Getting started with Sitecore Headless Development on Sitecore 10

Getting started with Sitecore Headless Development on Sitecore 10 with ASP.NET Core and Docker


Sitecore 10 takes advantage of a number of new helpful features to make development easier and the website more performant.

  • Docker containers

  • Built-in content serialization

  • Headless rendering with ASP.NET Core

The culmination of these and one of the most exciting new features of Sitecore 10 is the introduction of headless development using the ASP.NET Core rendering SDK. This allows us to abstract the rendering logic to a light-weight ASP.NET Core rendering host allowing the Content Delivery role to deal primarily with tracking and the layout-service while the Content Management role is responsible for maintaining and updating the content.

This flow allows a lot of the development to focus on the rendering host application and not the backend of Sitecore, where the rendering host is our front end and all of Sitecore is our backend.

The benefits here are two-fold, the rendering host becomes much easier to scale allowing for better performance, and it becomes much easier to develop against as we don’t need to completely restart Sitecore for every deployment.

Headless Sitecore In Action

At a high level, it is clear this is a huge step forward, but I think the best way to appreciate these changes is to see it all in action. Sitecore provides a quick-start solution that can be used to test the new functionality or quickly start new projects on their official documentation website. This is where the benefits of docker can be realized. In order to get up and running on Sitecore 10 Headless we simply need to:

  • Install prerequisites

  • Download the quick start template

  • Init (PowerShell script)

  • Deploy (PowerShell script)

After completing these four steps, we will have a fully functional containerized Sitecore environment using the ASP.NET Rendering SDK. No more installing SOLR or SQL.

Once the containers are running, we can open the solution and start developing. Because we are now utilizing the rendering host, development is also much faster. The quick start template comes with a task that watches the solution and automatically deploys any changes in seconds.

For anyone familiar with Sitecore development, the flow is largely the same but is helped by one of the other new features, built-in content serialization and mapping. If you are familiar with Unicorn, the concept is not much different, but with the added benefit of being included out of the box.

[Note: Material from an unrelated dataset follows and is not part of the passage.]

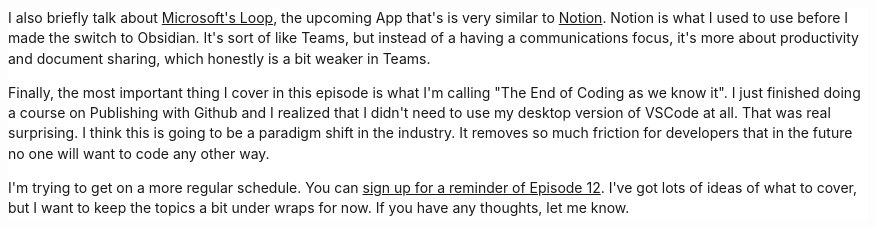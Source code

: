 I also briefly talk about [Microsoft's Loop](https://www.microsoft.com/en-us/microsoft-loop), the upcoming App that's is very similar to [Notion](https://www.notion.so/). Notion is what I used to use before I made the switch to Obsidian. It's sort of like Teams, but instead of a having a communications focus, it's more about productivity and document sharing, which honestly is a bit weaker in Teams.

Finally, the most important thing I cover in this episode is what I'm calling "The End of Coding as we know it". I just finished doing a course on Publishing with Github and I realized that I didn't need to use my desktop version of VSCode at all. That was real surprising. I think this is going to be a paradigm shift in the industry. It removes so much friction for developers that in the future no one will want to code any other way.

I'm trying to get on a more regular schedule. You can [sign up for a reminder of Episode 12](https://www.linkedin.com/video/event/urn:li:ugcPost:6864473777623875584/). I've got lots of ideas of what to cover, but I want to keep the topics a bit under wraps for now. If you have any thoughts, let me know.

Consider the following scenario of creating a new component. We will need a data source, model, and view. In Sitecore 10 headless, we can create the template on CM, save it, and it will be automatically serialized and mapped to ASP.NET Core rendering SDK fields.

Then we can create a simple model in our solution.

As well as the view, using ASP.NET Core helpers.

Finally, we register the component in our start-up class.

Save all files in the solution and add it to the page, and we can see our new content without having to restart Sitecore.

Why is headless better?

As you can see, the flow is mostly the same. Creating data sources and mapping them to models and views, but in our Sitecore 10 headless implementation, we skipped several time-consuming steps that we would have previously had to do.

  • We didn’t have to set up serialization or install third-party serialization tools.

  • We didn’t have to create a controller.

  • We didn’t have to map our Sitecore item to our model.

  • We never restarted Sitecore.

Skipping these steps allowed for a much faster turn around of seeing our new component on the page. The time saved here is significant.

It should be noted, however, that if we want to implement some advanced logic on a new component, the flow has changed a bit. Since we are no longer dealing with controllers, our custom login must be written in a Contents Resolver or a custom View Component, which has a little bit of a learning curve. 

It should also be noted that there still are a few features that are not supported when using a rendering host.

  • Horizon

  • Edit frames

  • Sitecore Forms

  • Invocation of xConnect events, goals, and outcomes from C#

I think the improvements included in Sitecore 10 Headless are a massive step in the right direction. Consider all the time saved by the following.

  • Solution set up and maintenance is made easier and faster by Docker containers and out of the box serialization.

  • Performance and scalability are increased by abstracting the backend (Sitecore) and the front end rendering host.

  • Development speed is greatly increased by the previously mentioned improvements and the out of the box model mapping and continuous deployments preventing us from having to restart Sitecore.

If you are considering a new Project on Sitecore and don’t need any of the unsupported features, I think it is a no-brainer to start with the Sitecore 10 with ASP.NET Core Headless Development quick-start template. In my opinion, these improvements are too good to pass up.